◆ EXERCISE OBJECTIVE ◆
Copy, from the entries below, each line where the word "transaction" can be found.

◆ AVAILABLE DATA ◆
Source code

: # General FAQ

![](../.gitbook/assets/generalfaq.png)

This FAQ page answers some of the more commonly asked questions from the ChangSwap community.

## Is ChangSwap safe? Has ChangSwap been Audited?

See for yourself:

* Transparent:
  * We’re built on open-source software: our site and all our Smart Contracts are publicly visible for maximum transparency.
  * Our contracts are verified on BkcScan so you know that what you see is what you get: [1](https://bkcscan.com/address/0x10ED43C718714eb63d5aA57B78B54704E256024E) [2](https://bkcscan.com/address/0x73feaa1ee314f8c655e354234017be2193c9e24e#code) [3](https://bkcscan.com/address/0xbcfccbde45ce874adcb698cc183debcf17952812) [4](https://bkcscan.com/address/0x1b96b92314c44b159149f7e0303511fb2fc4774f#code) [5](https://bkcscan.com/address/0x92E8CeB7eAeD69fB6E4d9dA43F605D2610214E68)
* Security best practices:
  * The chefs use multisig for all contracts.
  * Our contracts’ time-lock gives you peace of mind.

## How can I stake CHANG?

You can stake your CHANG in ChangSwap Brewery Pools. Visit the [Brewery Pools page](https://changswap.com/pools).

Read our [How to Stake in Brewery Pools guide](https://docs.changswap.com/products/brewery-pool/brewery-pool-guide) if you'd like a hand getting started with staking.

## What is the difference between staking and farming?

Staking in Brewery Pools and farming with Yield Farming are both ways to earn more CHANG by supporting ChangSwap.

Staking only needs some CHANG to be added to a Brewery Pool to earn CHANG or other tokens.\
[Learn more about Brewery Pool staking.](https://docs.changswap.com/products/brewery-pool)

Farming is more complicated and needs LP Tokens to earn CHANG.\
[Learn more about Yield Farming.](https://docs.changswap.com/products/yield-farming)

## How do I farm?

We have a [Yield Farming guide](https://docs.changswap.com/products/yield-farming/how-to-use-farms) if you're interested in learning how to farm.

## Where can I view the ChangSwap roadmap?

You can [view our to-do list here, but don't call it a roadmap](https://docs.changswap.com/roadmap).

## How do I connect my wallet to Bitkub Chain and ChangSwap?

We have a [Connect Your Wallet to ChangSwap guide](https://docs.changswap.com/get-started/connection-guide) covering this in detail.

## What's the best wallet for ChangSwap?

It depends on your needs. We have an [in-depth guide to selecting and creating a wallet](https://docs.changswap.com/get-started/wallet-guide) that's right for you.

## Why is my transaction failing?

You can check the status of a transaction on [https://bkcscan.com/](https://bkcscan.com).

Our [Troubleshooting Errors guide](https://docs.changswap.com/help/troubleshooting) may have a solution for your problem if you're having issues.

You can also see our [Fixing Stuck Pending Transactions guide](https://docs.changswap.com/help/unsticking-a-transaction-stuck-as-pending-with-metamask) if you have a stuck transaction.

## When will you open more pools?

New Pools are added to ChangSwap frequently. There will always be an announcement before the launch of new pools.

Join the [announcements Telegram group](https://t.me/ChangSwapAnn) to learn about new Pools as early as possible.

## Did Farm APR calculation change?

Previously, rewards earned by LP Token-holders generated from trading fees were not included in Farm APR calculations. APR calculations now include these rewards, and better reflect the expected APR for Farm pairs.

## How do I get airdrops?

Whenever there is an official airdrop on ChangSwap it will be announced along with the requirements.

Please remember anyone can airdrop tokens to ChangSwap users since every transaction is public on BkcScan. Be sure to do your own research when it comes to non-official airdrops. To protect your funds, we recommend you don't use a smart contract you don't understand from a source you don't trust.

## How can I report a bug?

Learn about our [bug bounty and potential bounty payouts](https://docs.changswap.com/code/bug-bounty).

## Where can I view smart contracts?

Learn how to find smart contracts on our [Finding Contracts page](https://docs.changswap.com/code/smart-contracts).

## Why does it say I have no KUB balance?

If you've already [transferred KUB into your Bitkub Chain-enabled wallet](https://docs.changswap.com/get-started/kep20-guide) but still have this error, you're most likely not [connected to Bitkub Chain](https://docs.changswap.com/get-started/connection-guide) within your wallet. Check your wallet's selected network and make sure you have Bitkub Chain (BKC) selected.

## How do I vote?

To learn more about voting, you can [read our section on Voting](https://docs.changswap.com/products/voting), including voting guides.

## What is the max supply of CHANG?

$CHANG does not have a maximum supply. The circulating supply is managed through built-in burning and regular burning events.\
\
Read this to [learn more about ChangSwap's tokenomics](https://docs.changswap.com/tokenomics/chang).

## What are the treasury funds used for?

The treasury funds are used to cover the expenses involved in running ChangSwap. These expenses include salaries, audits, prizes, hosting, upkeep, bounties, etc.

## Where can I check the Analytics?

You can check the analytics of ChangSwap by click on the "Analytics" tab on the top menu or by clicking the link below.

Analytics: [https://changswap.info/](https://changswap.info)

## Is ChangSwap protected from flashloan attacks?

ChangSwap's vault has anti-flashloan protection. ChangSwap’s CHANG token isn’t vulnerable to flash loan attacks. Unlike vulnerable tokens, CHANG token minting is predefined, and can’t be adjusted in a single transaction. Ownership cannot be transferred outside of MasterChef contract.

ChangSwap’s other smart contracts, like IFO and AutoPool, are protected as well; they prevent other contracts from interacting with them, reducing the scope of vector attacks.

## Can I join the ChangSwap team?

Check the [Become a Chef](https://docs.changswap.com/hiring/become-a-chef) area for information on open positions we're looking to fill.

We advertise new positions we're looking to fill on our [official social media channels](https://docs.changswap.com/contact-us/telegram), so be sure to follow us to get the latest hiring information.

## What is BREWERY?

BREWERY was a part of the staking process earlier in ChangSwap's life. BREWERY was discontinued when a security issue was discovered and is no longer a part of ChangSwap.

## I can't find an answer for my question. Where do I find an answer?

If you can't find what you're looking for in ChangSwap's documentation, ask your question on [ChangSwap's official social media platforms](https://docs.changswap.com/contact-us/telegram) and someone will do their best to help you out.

◆ COMPLETED TASK ◆
## Why is my transaction failing?
You can check the status of a transaction on [https://bkcscan.com/](https://bkcscan.com).
You can also see our [Fixing Stuck Pending Transactions guide](https://docs.changswap.com/help/unsticking-a-transaction-stuck-as-pending-with-metamask) if you have a stuck transaction.
Please remember anyone can airdrop tokens to ChangSwap users since every transaction is public on BkcScan. Be sure to do your own research when it comes to non-official airdrops. To protect your funds, we recommend you don't use a smart contract you don't understand from a source you don't trust.
ChangSwap's vault has anti-flashloan protection. ChangSwap’s CHANG token isn’t vulnerable to flash loan attacks. Unlike vulnerable tokens, CHANG token minting is predefined, and can’t be adjusted in a single transaction. Ownership cannot be transferred outside of MasterChef contract.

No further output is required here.